---------- Source data

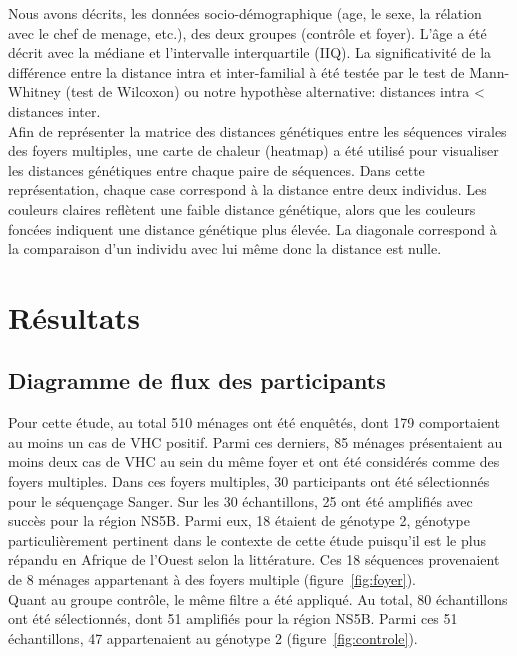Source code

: \documentclass[a4paper,12pt]{article}
\begin{document}
Nous avons décrits, les données socio-démographique (age, le sexe, la rélation avec le chef de menage, etc.), des deux groupes (contrôle et foyer). L'âge a été décrit avec la médiane et l’intervalle interquartile (IIQ). La significativité de la différence entre la distance intra et inter-familial à été testée par le test de Mann-Whitney (test de Wilcoxon) ou notre hypothèse alternative: distances intra < distances inter. \\
Afin de représenter la matrice des distances génétiques entre les séquences virales des foyers multiples, une carte de chaleur (heatmap) a été utilisé pour visualiser les distances génétiques entre chaque paire de séquences. Dans cette représentation, chaque case correspond à la distance entre deux individus. Les couleurs claires reflètent une faible distance génétique, alors que les couleurs foncées indiquent une distance génétique plus élevée. La diagonale correspond à la comparaison d'un individu avec lui même donc la distance est nulle. 


\newpage 
\section{Résultats }

\subsection{Diagramme de flux des participants}

Pour cette étude, au total 510 ménages ont été enquêtés, dont 179 comportaient au moins un cas de VHC positif. Parmi ces derniers, 85 ménages présentaient au moins deux cas de VHC au sein du même foyer et ont été considérés comme des foyers multiples. Dans ces foyers multiples, 30 participants ont été sélectionnés pour le séquençage Sanger. Sur les 30 échantillons, 25 ont été amplifiés avec succès pour la région NS5B. Parmi eux, 18 étaient de génotype 2, génotype particulièrement pertinent dans le contexte de cette étude puisqu’il est le plus répandu en Afrique de l’Ouest selon la littérature. Ces 18 séquences provenaient de 8 ménages appartenant à des foyers multiple (figure~\ref{fig:foyer}). \\
Quant au groupe contrôle, le même filtre a été appliqué. Au total, 80 échantillons ont été sélectionnés, dont 51 amplifiés pour la région NS5B. Parmi ces 51 échantillons, 47 appartenaient au génotype 2 (figure~\ref{fig:controle}). 
\end{document}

--------------------

Throughout the data above, count the lines where the word "distances" occurs, and report that figure alone.

2